## Try it
Each and every line below goes into your answer unchanged, but leave out the images.
BEGIN Dataset content
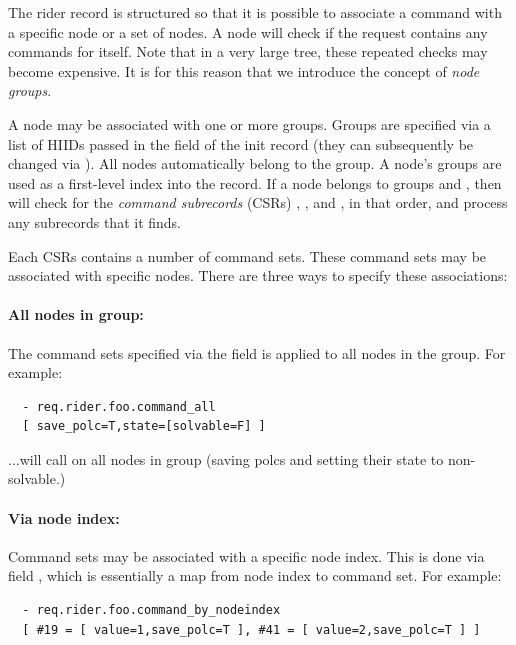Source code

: \documentclass[10pt,twoside]{book}
\begin{document}
  The rider record is structured so that it is possible to associate a command
  with a specific node or a set of nodes. A node will check if the request
  contains any commands for itself. Note that in a very large tree, these
  repeated checks may become expensive. It is for this reason that we introduce
  the concept of {\em node groups}. 
  
  A node may be associated with one or more groups. Groups are specified via a
  list of HIIDs passed in the  field of the init record (they
  can subsequently be changed via ). All nodes automatically
  belong to the  group. A node's groups are used as a first-level index
  into the  record. If a node belongs to groups  and
  , then  will check for the {\em command
  subrecords}\/ (CSRs) , , and , in
  that order, and process any subrecords that it finds.

  Each CSRs contains a number of command sets. These command sets may be
  associated with specific nodes. There are three ways to specify these
  associations:
  
  \paragraph{All nodes in group:} The command sets specified via the field
   is applied to all nodes in the group. For example:

\begin{verbatim}
  - req.rider.foo.command_all
  [ save_polc=T,state=[solvable=F] ]  
\end{verbatim}

  ...will call  on all nodes in group  (saving
  polcs and setting their state to non-solvable.)

  \paragraph{Via node index:} Command sets may be associated with a specific
  node index. This is done via field , which is
  essentially a map from node index to command set. For example:

\begin{verbatim}
  - req.rider.foo.command_by_nodeindex
  [ #19 = [ value=1,save_polc=T ], #41 = [ value=2,save_polc=T ] ]
\end{verbatim}
\end{document}
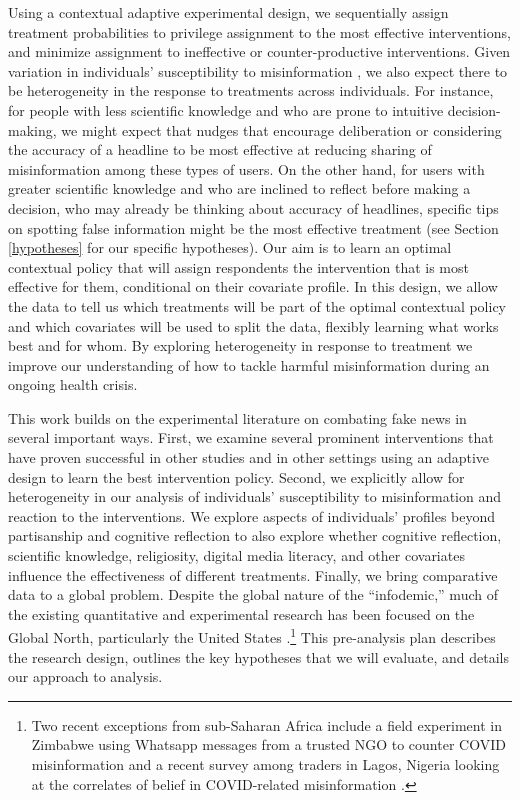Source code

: \documentclass[letterpaper, 12pt, parskip=full,DIV=10]{scrartcl}
\begin{document}
Using a contextual adaptive experimental design, we sequentially assign treatment probabilities to privilege assignment to the most effective interventions, and minimize assignment to ineffective or counter-productive interventions. Given variation in individuals' susceptibility to misinformation \citep{wittenberg2020misinformation}, we also expect there to be heterogeneity in the response to treatments across individuals. {For instance, for people with less scientific knowledge and who are prone to intuitive decision-making, we might expect that nudges that encourage deliberation or considering the accuracy of a headline to be most effective at reducing sharing of misinformation among these types of users. On the other hand, for users with greater scientific knowledge and who are inclined to reflect before making a decision, who may already be thinking about accuracy of headlines, specific tips on spotting false information might be the most effective treatment} (see Section \ref{hypotheses}
for our specific hypotheses).  Our aim is to learn an optimal contextual policy that will assign respondents the intervention that is most effective for them, conditional on their covariate profile. In this design, we allow the data to tell us which treatments will be part of the optimal contextual policy and which covariates will be used to split the data, flexibly learning what works best and for whom. By exploring heterogeneity in response to treatment we improve our understanding of how to tackle harmful misinformation during an ongoing health crisis. 


This work builds on the experimental literature on combating fake news in several important ways. First, we examine several prominent interventions that have proven successful in other studies and in other settings using an adaptive design to learn the best intervention policy. Second, we explicitly allow for heterogeneity in our analysis of individuals' susceptibility to misinformation and reaction to the interventions. We explore aspects of individuals' profiles beyond partisanship and cognitive reflection to also explore whether cognitive reflection, scientific knowledge, religiosity, digital media literacy, and other covariates influence the effectiveness of different treatments. Finally, we bring comparative data to a global problem. Despite the global nature of the ``infodemic,'' much of the existing quantitative and experimental research has been focused on the Global North, particularly the United States \citep{pennycook2020fighting, bursztyn2020misinformation}.\footnote{Two recent exceptions from sub-Saharan Africa include a field experiment in Zimbabwe using Whatsapp messages from a trusted NGO to counter COVID misinformation \citep{bowles2020center} and a recent survey among traders in Lagos, Nigeria looking at the correlates of belief in COVID-related misinformation \citep{Grossman2020}.} This pre-analysis plan describes the research design, outlines the key hypotheses that we will evaluate, and details our approach to analysis.
\end{document}
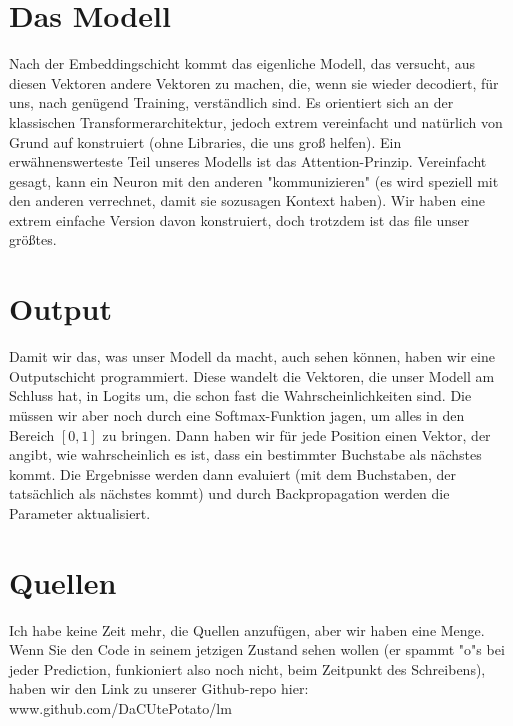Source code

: \documentclass[12pt, letterpaper]{article}
\begin{document}
\section{Das Modell}
Nach der Embeddingschicht kommt das eigenliche Modell, das versucht, aus diesen Vektoren andere Vektoren zu machen, die, wenn sie wieder decodiert, für uns, nach genügend Training, verständlich sind. Es orientiert sich an der klassischen Transformerarchitektur, jedoch extrem vereinfacht und natürlich von Grund auf konstruiert (ohne Libraries, die uns groß helfen). Ein erwähnenswerteste Teil unseres Modells ist das Attention-Prinzip. Vereinfacht gesagt, kann ein Neuron mit den anderen "kommunizieren" (es wird speziell mit den anderen verrechnet, damit sie sozusagen Kontext haben). Wir haben eine extrem einfache Version davon konstruiert, doch trotzdem ist das file unser größtes. 
\section{Output}
Damit wir das, was unser Modell da macht, auch sehen können, haben wir eine Outputschicht programmiert. Diese wandelt die Vektoren, die unser Modell am Schluss hat, in Logits um, die schon fast die Wahrscheinlichkeiten sind. Die müssen wir aber noch durch eine Softmax-Funktion jagen, um alles in den Bereich $[0, 1]$ zu bringen. Dann haben wir für jede Position einen Vektor, der angibt, wie wahrscheinlich es ist, dass ein bestimmter Buchstabe als nächstes kommt. Die Ergebnisse werden dann evaluiert (mit dem Buchstaben, der tatsächlich als nächstes kommt) und durch Backpropagation werden die Parameter aktualisiert. 

\section{Quellen}
Ich habe keine Zeit mehr, die Quellen anzufügen, aber wir haben eine Menge. Wenn Sie den Code in seinem jetzigen Zustand sehen wollen (er spammt "o"s bei jeder Prediction, funkioniert also noch nicht, beim Zeitpunkt des Schreibens), haben wir den Link zu unserer Github-repo hier:\\
www.github.com/DaCUtePotato/lm
\end{document}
END Dataset content
## Exercise answer
Source code

: \documentclass[10pt,twoside]{book}
\begin{document}
  The rider record is structured so that it is possible to associate a command
  with a specific node or a set of nodes. A node will check if the request
  contains any commands for itself. Note that in a very large tree, these
  repeated checks may become expensive. It is for this reason that we introduce
  the concept of {\em node groups}. 
  
  A node may be associated with one or more groups. Groups are specified via a
  list of HIIDs passed in the  field of the init record (they
  can subsequently be changed via ). All nodes automatically
  belong to the  group. A node's groups are used as a first-level index
  into the  record. If a node belongs to groups  and
  , then  will check for the {\em command
  subrecords}\/ (CSRs) , , and , in
  that order, and process any subrecords that it finds.

  Each CSRs contains a number of command sets. These command sets may be
  associated with specific nodes. There are three ways to specify these
  associations:
  
  \paragraph{All nodes in group:} The command sets specified via the field
   is applied to all nodes in the group. For example:

\begin{verbatim}
  - req.rider.foo.command_all
  [ save_polc=T,state=[solvable=F] ]  
\end{verbatim}

  ...will call  on all nodes in group  (saving
  polcs and setting their state to non-solvable.)

  \paragraph{Via node index:} Command sets may be associated with a specific
  node index. This is done via field , which is
  essentially a map from node index to command set. For example:

\begin{verbatim}
  - req.rider.foo.command_by_nodeindex
  [ #19 = [ value=1,save_polc=T ], #41 = [ value=2,save_polc=T ] ]
\end{verbatim}
\end{document}
Source code

: \documentclass[letterpaper, 12pt, parskip=full,DIV=10]{scrartcl}
\begin{document}
Using a contextual adaptive experimental design, we sequentially assign treatment probabilities to privilege assignment to the most effective interventions, and minimize assignment to ineffective or counter-productive interventions. Given variation in individuals' susceptibility to misinformation \citep{wittenberg2020misinformation}, we also expect there to be heterogeneity in the response to treatments across individuals. {For instance, for people with less scientific knowledge and who are prone to intuitive decision-making, we might expect that nudges that encourage deliberation or considering the accuracy of a headline to be most effective at reducing sharing of misinformation among these types of users. On the other hand, for users with greater scientific knowledge and who are inclined to reflect before making a decision, who may already be thinking about accuracy of headlines, specific tips on spotting false information might be the most effective treatment} (see Section \ref{hypotheses}
for our specific hypotheses).  Our aim is to learn an optimal contextual policy that will assign respondents the intervention that is most effective for them, conditional on their covariate profile. In this design, we allow the data to tell us which treatments will be part of the optimal contextual policy and which covariates will be used to split the data, flexibly learning what works best and for whom. By exploring heterogeneity in response to treatment we improve our understanding of how to tackle harmful misinformation during an ongoing health crisis. 


This work builds on the experimental literature on combating fake news in several important ways. First, we examine several prominent interventions that have proven successful in other studies and in other settings using an adaptive design to learn the best intervention policy. Second, we explicitly allow for heterogeneity in our analysis of individuals' susceptibility to misinformation and reaction to the interventions. We explore aspects of individuals' profiles beyond partisanship and cognitive reflection to also explore whether cognitive reflection, scientific knowledge, religiosity, digital media literacy, and other covariates influence the effectiveness of different treatments. Finally, we bring comparative data to a global problem. Despite the global nature of the ``infodemic,'' much of the existing quantitative and experimental research has been focused on the Global North, particularly the United States \citep{pennycook2020fighting, bursztyn2020misinformation}.\footnote{Two recent exceptions from sub-Saharan Africa include a field experiment in Zimbabwe using Whatsapp messages from a trusted NGO to counter COVID misinformation \citep{bowles2020center} and a recent survey among traders in Lagos, Nigeria looking at the correlates of belief in COVID-related misinformation \citep{Grossman2020}.} This pre-analysis plan describes the research design, outlines the key hypotheses that we will evaluate, and details our approach to analysis.
\end{document}
Source code

: \documentclass[12pt, letterpaper]{article}
\begin{document}
\section{Das Modell}
Nach der Embeddingschicht kommt das eigenliche Modell, das versucht, aus diesen Vektoren andere Vektoren zu machen, die, wenn sie wieder decodiert, für uns, nach genügend Training, verständlich sind. Es orientiert sich an der klassischen Transformerarchitektur, jedoch extrem vereinfacht und natürlich von Grund auf konstruiert (ohne Libraries, die uns groß helfen). Ein erwähnenswerteste Teil unseres Modells ist das Attention-Prinzip. Vereinfacht gesagt, kann ein Neuron mit den anderen "kommunizieren" (es wird speziell mit den anderen verrechnet, damit sie sozusagen Kontext haben). Wir haben eine extrem einfache Version davon konstruiert, doch trotzdem ist das file unser größtes. 
\section{Output}
Damit wir das, was unser Modell da macht, auch sehen können, haben wir eine Outputschicht programmiert. Diese wandelt die Vektoren, die unser Modell am Schluss hat, in Logits um, die schon fast die Wahrscheinlichkeiten sind. Die müssen wir aber noch durch eine Softmax-Funktion jagen, um alles in den Bereich $[0, 1]$ zu bringen. Dann haben wir für jede Position einen Vektor, der angibt, wie wahrscheinlich es ist, dass ein bestimmter Buchstabe als nächstes kommt. Die Ergebnisse werden dann evaluiert (mit dem Buchstaben, der tatsächlich als nächstes kommt) und durch Backpropagation werden die Parameter aktualisiert. 

\section{Quellen}
Ich habe keine Zeit mehr, die Quellen anzufügen, aber wir haben eine Menge. Wenn Sie den Code in seinem jetzigen Zustand sehen wollen (er spammt "o"s bei jeder Prediction, funkioniert also noch nicht, beim Zeitpunkt des Schreibens), haben wir den Link zu unserer Github-repo hier:\\
www.github.com/DaCUtePotato/lm
\end{document}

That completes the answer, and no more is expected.